Fire-stealer

This entry is part 54 of 55 in the series Morning Porch Poems: Spring 2012

 

“‘Heaven’—is what I cannot reach!” ~ Emily Dickinson

How can we be happy again, someone asked; how can we ever feel safe. The girl with the striped headband said, We can. I want to hug all those children who survived and tell them, I just know everything will be all right. Some of the people in the group stood under the far end of the dripping awning to smoke. It kept raining and stopping, raining and stopping, so there was nothing to do but go into the mall to watch a movie. When we came out, night had fallen. We crossed the grassy triangle and let ourselves through the kitchen door. We made dinner: garlicky chicken and rice in broth, a four day old loaf of bread split down the middle, buttered, quickly revived under the grill. Enough for everyone to share. Who was Tantalus?

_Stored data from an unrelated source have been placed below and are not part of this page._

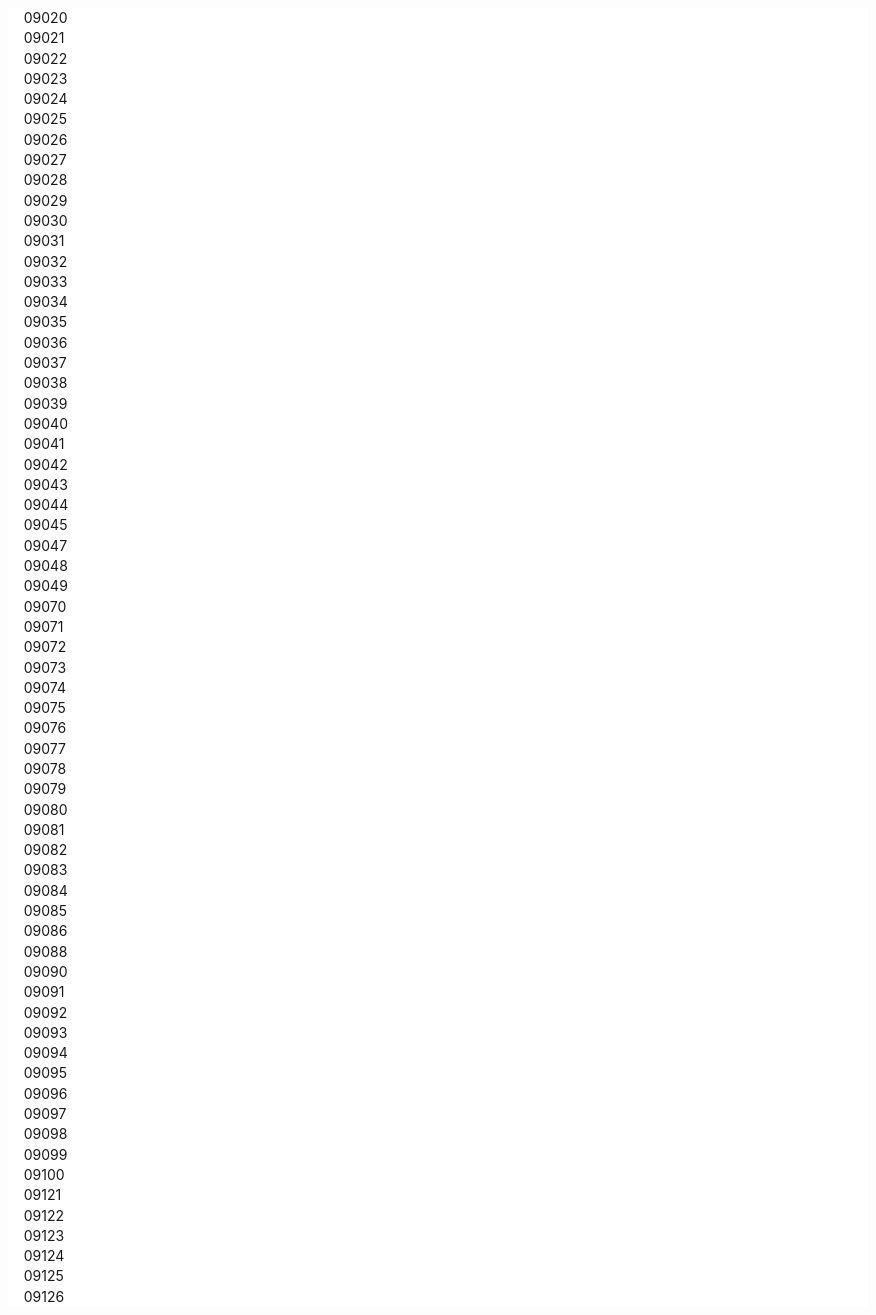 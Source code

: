 &nbsp;&nbsp;&nbsp;&nbsp;09020<br>
&nbsp;&nbsp;&nbsp;&nbsp;09021<br>
&nbsp;&nbsp;&nbsp;&nbsp;09022<br>
&nbsp;&nbsp;&nbsp;&nbsp;09023<br>
&nbsp;&nbsp;&nbsp;&nbsp;09024<br>
&nbsp;&nbsp;&nbsp;&nbsp;09025<br>
&nbsp;&nbsp;&nbsp;&nbsp;09026<br>
&nbsp;&nbsp;&nbsp;&nbsp;09027<br>
&nbsp;&nbsp;&nbsp;&nbsp;09028<br>
&nbsp;&nbsp;&nbsp;&nbsp;09029<br>
&nbsp;&nbsp;&nbsp;&nbsp;09030<br>
&nbsp;&nbsp;&nbsp;&nbsp;09031<br>
&nbsp;&nbsp;&nbsp;&nbsp;09032<br>
&nbsp;&nbsp;&nbsp;&nbsp;09033<br>
&nbsp;&nbsp;&nbsp;&nbsp;09034<br>
&nbsp;&nbsp;&nbsp;&nbsp;09035<br>
&nbsp;&nbsp;&nbsp;&nbsp;09036<br>
&nbsp;&nbsp;&nbsp;&nbsp;09037<br>
&nbsp;&nbsp;&nbsp;&nbsp;09038<br>
&nbsp;&nbsp;&nbsp;&nbsp;09039<br>
&nbsp;&nbsp;&nbsp;&nbsp;09040<br>
&nbsp;&nbsp;&nbsp;&nbsp;09041<br>
&nbsp;&nbsp;&nbsp;&nbsp;09042<br>
&nbsp;&nbsp;&nbsp;&nbsp;09043<br>
&nbsp;&nbsp;&nbsp;&nbsp;09044<br>
&nbsp;&nbsp;&nbsp;&nbsp;09045<br>
&nbsp;&nbsp;&nbsp;&nbsp;09047<br>
&nbsp;&nbsp;&nbsp;&nbsp;09048<br>
&nbsp;&nbsp;&nbsp;&nbsp;09049<br>
&nbsp;&nbsp;&nbsp;&nbsp;09070<br>
&nbsp;&nbsp;&nbsp;&nbsp;09071<br>
&nbsp;&nbsp;&nbsp;&nbsp;09072<br>
&nbsp;&nbsp;&nbsp;&nbsp;09073<br>
&nbsp;&nbsp;&nbsp;&nbsp;09074<br>
&nbsp;&nbsp;&nbsp;&nbsp;09075<br>
&nbsp;&nbsp;&nbsp;&nbsp;09076<br>
&nbsp;&nbsp;&nbsp;&nbsp;09077<br>
&nbsp;&nbsp;&nbsp;&nbsp;09078<br>
&nbsp;&nbsp;&nbsp;&nbsp;09079<br>
&nbsp;&nbsp;&nbsp;&nbsp;09080<br>
&nbsp;&nbsp;&nbsp;&nbsp;09081<br>
&nbsp;&nbsp;&nbsp;&nbsp;09082<br>
&nbsp;&nbsp;&nbsp;&nbsp;09083<br>
&nbsp;&nbsp;&nbsp;&nbsp;09084<br>
&nbsp;&nbsp;&nbsp;&nbsp;09085<br>
&nbsp;&nbsp;&nbsp;&nbsp;09086<br>
&nbsp;&nbsp;&nbsp;&nbsp;09088<br>
&nbsp;&nbsp;&nbsp;&nbsp;09090<br>
&nbsp;&nbsp;&nbsp;&nbsp;09091<br>
&nbsp;&nbsp;&nbsp;&nbsp;09092<br>
&nbsp;&nbsp;&nbsp;&nbsp;09093<br>
&nbsp;&nbsp;&nbsp;&nbsp;09094<br>
&nbsp;&nbsp;&nbsp;&nbsp;09095<br>
&nbsp;&nbsp;&nbsp;&nbsp;09096<br>
&nbsp;&nbsp;&nbsp;&nbsp;09097<br>
&nbsp;&nbsp;&nbsp;&nbsp;09098<br>
&nbsp;&nbsp;&nbsp;&nbsp;09099<br>
&nbsp;&nbsp;&nbsp;&nbsp;09100<br>
&nbsp;&nbsp;&nbsp;&nbsp;09121<br>
&nbsp;&nbsp;&nbsp;&nbsp;09122<br>
&nbsp;&nbsp;&nbsp;&nbsp;09123<br>
&nbsp;&nbsp;&nbsp;&nbsp;09124<br>
&nbsp;&nbsp;&nbsp;&nbsp;09125<br>
&nbsp;&nbsp;&nbsp;&nbsp;09126<br>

I heard someone ask in the course of conversation. There was ambrosia involved. Stolen nectar from the gods, which in my childhood was the name of a sweet rolled up in colored cellophane for the holidays, dense with citrus and dates and nuts. Punishment, always punishment— for giving in to desire and snatching what the body said it wanted, needed, wanted. The mouth being only the first passage. What the branches bore, gold and sweet and heavy— What the water offered to quench the hot little fire in the gut— The question is always: Does anything ever completely satisfy? Run for it, I want to say. Yes, run with that broken-off branch and the purloined sweetmeat, run even now and celebrate the brightest flame you can find to share with others huddled in the dark.

 

In response to an entry from the Morning Porch.